Мне хочется познакомить вас еще с одним занятным примером таких загадок, со словом «вевеля´й».

Вот фраза:

"...а на том возу казна стрелецкая, да иная кладь, да три вевеляя  ..." Или: "...и в то сельцо приходили стрельцы и с вевеляями  ..."

Можно подумать: «вевеляй», видимо, какой‑то военный инструмент или оружие, только какое именно?

Будь в наших руках эти два примера, дело было бы, пожалуй, безнадежным. Но в «музее слов» не одна и не две карточки содержат каждое любопытное слово. И среди них имеется такая: "...от всяких двадцати ратных человек ставлю я по одному ротмистру или по два рядовых вевеляев  ".
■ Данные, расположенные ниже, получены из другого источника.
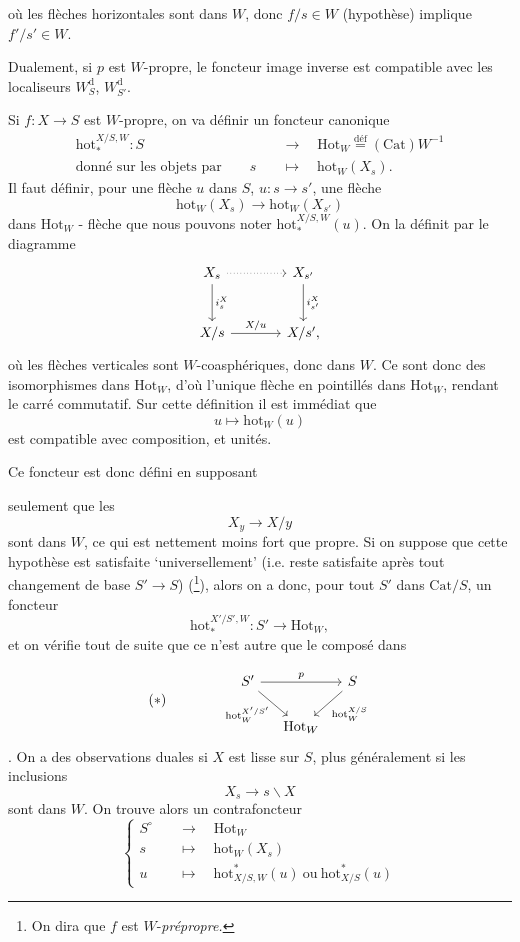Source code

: \documentclass[11pt]{article}
\newcommand{\printedpage}[1]{\marginpar{\footnotesize p.~#1}}
\newcommand{\msp}[1]{\marginpar{\footnotesize [#1]}}
\newcommand{\Cat}{\mathrm{Cat}}
\newcommand{\Hot}{\mathrm{Hot}}
\newcommand{\hot}{\mathrm{hot}}
\begin{document}
\printedpage{26}
où les flèches horizontales sont dans $W$, donc $f/s\in W$ (hypothèse) implique $f'/s'\in W$.

\leavevmode\msp{page 33}Dualement, si $p$ est $W$-propre, le foncteur image inverse est compatible avec les localiseurs $W^{\mathrm{d}}_S$, $W^{\mathrm{d}}_{S'}$.

Si $f : X\longrightarrow S$ est $W$-propre, on va définir un foncteur canonique
\[
\begin{aligned}
\hot_*^{X/S,W} : S &\quad\longrightarrow\quad \Hot_W\overset{\text{déf}}{=}(\Cat)W^{-1}\\
\text{donné sur les objets par}\qquad s &\quad\longmapsto\quad \hot_W(X_s).
\end{aligned}
\]
Il faut définir, pour une flèche $u$ dans $S$, $u : s\longrightarrow s'$, une flèche
\[
\hot_W(X_s)\longrightarrow\hot_W(X_{s'})
\]
dans $\Hot_W$ - flèche que nous pouvons noter $\hot_*^{X/S,W}(u)$. On la définit par le diagramme
\[
\begin{tikzcd}[row sep=large, column sep=large]
X_s \arrow[r, dotted] \arrow[d, "i_s^X"] & X_{s'} \arrow[d, "i_{s'}^X"] \\
X/s \arrow[r, "X/u"] & X/s',
\end{tikzcd}
\]
où les flèches verticales sont $W$-coasphériques, donc dans $W$. Ce sont donc des isomorphismes dans $\Hot_W$, d'où l'unique flèche en pointillés dans $\Hot_W$, rendant le carré commutatif. Sur cette définition il est immédiat que
\[
u\longmapsto\hot_W(u)
\]
est compatible avec composition, et unités.

Ce foncteur est donc défini en supposant

\leavevmode\msp{page 34}seulement que les
\[
X_y\longrightarrow X/y
\]
sont dans $W$, ce qui est nettement moins fort que propre. Si on suppose que cette hypothèse est satisfaite `universellement' (i.e. reste satisfaite après tout changement de base $S'\longrightarrow S$) (\footnote[45]{On dira que $f$ est $W$-\textit{prépropre.}}), alors on a donc, pour tout $S'$ dans $\Cat/S$, un foncteur
\[
\hot_*^{X'/S',W} : S'\longrightarrow\Hot_W,
\]
et on vérifie tout de suite que ce n'est autre que le composé dans

\printedpage{27}
\[
(*)\qquad\qquad
\begin{tikzcd}[column sep=small]
S' \arrow[rr, "p"] \arrow[dr, "\hot_W^{X'/S'}"'] & & S \arrow[dl, "\hot_W^{X/S}"] \\
& \Hot_W &
\end{tikzcd}
\]
. On a des observations duales si $X$ est lisse sur $S$, plus généralement si les inclusions
\[
X_s\longrightarrow s\backslash X
\]
sont dans $W$. On trouve alors un contrafoncteur
\[
\left\{
\begin{aligned}
S^\circ &\quad\longrightarrow\quad \Hot_W\\
s &\quad\longmapsto\quad \hot_W(X_s)\\
u &\quad\longmapsto\quad \hot^*_{X/S,W}(u)\ \text{ou}\ \hot^*_{X/S}(u)
\end{aligned}
\right.
\]
\end{document}
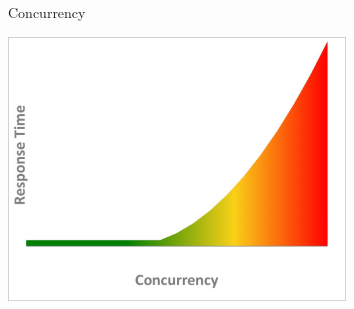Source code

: \begin{frame}[fragile]{Concurrency}
  \begin{center}
    \includegraphics[height=7cm,keepaspectratio]{sources/images/response_time.jpg}
  \end{center}
\end{frame}

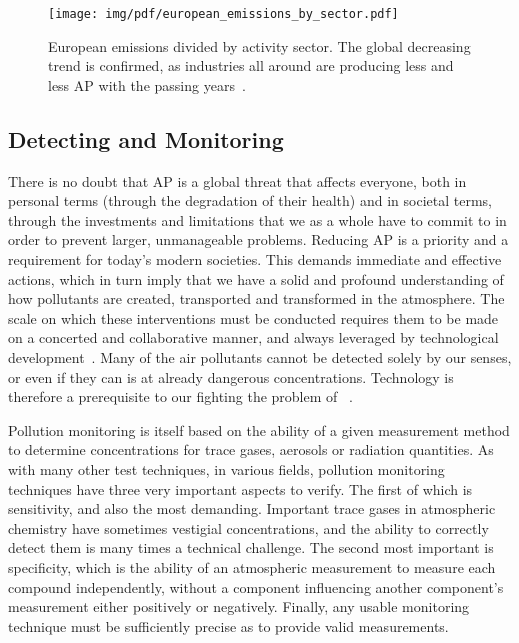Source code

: \begin{figure}[htpb]
    \centering
    \texttt{[image: img/pdf/european\_emissions\_by\_sector.pdf]}
    \caption{European emissions divided by activity sector. The global
    decreasing trend is confirmed, as industries all around are
    producing less and less \gls{AP} with the passing years~\cite{EEA2019}.}
    \label{fig:european_emissions_by_sector}
\end{figure}

\subsection{Detecting and Monitoring }%
\label{sub:detecting_and_monitoring_ap}

There is no doubt that \gls{AP} is a global threat that affects
everyone, both in personal terms (through the degradation of their
health) and in societal terms, through the investments and limitations
that we as a whole have to commit to in order to prevent larger,
unmanageable problems. Reducing \gls{AP} is a priority and a requirement
for today's modern societies. This demands immediate and effective
actions, which in turn imply that we have a solid and profound
understanding of how pollutants are created, transported and transformed
in the atmosphere. The scale on which these interventions must be
conducted requires them to be made on a concerted and collaborative
manner, and always leveraged by technological
development~\cite{EEA2019}. Many of the air pollutants cannot be
detected solely by our senses, or even if they can is at already
dangerous concentrations. Technology is therefore a prerequisite to our
fighting the problem of ~\cite{Vallero2014}.

Pollution monitoring is itself based on the ability of a given
measurement method to determine concentrations for trace gases, aerosols
or radiation quantities. As with many other test techniques, in various
fields, pollution monitoring techniques have three very important
aspects to verify. The first of which is sensitivity, and also the most
demanding. Important trace gases in atmospheric chemistry have sometimes
vestigial concentrations, and the ability to correctly detect them is
many times a technical challenge. The second most important is
specificity, which is the ability of an atmospheric measurement to
measure each compound independently, without a component influencing
another component's measurement either positively or negatively.
Finally, any usable monitoring technique must be sufficiently precise as
to provide valid measurements.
Выписка сделана из старинной книги по воинскому делу. Она ясно показывает: «вевеляй» — не предмет. Это особый военный чин, звание. Языковедам удалось установить и его значение и самое происхождение слова. «Вевеляй» — переделанное на русский лад немецкое слово «фельдвайбель» (теперь мы произносим его тоже не очень точно: «фельдфебель»). Вевеляи были в допетровской Руси младшими стрелецкими командирами, вроде наших старшин.

Я думаю, вам хорошо понятно, до какой степени важны такие правильно подобранные, тщательно выисканные выписки, какой большой опытностью, умением, знанием дела должны обладать те, кто их собирает по старым документам, — охотники за древними, ископаемыми из архивной пыли словами.

В ПОГОНЕ ЗА ЖИВЫМ СЛОВОМ

Мы говорили сейчас о словах, которые уже давно отзвучали. Их нет больше в мире. Только в древних книгах, на листах выцветших рукописей и грамот остались их отпечатки, их тени. Никто не говорит «кметь», когда нужно назвать воина. Ни один человек не поименует дядю у´ем или мужа ла´дой, как в дни Мономаха. Древние слова подобны потухшим звездам: их давно нет, а до нас все еще доходит их свет, потому что свет идет медленно.

Да понятно: собирать тени нелегко. Зато со словами живой речи дело, наверное, обстоит лучше? Вот, скажем, народный язык, его местные говоры, областные наречия и диалекты. Они же еще живут; с ними все видимо, все ясно... Это — русский язык, а мы тоже русские люди.

Вы думаете, с ними так просто?

Вы идете где‑либо по глухому лесу, вдоль реки, впадающей в Белое море. Тропка змеится вперед. И вдруг из‑за вековой ели какой‑то дедка дружелюбно кричит вам: "Эй, друг! Туды не ходи: там ня´ша !" Что подумаете вы при этом?

Вы подумаете: «Дед либо нерусский, либо шутник! „Няша“! Скажите на милость! Что это: „бука“, „бяка“? Нашел чем стращать!»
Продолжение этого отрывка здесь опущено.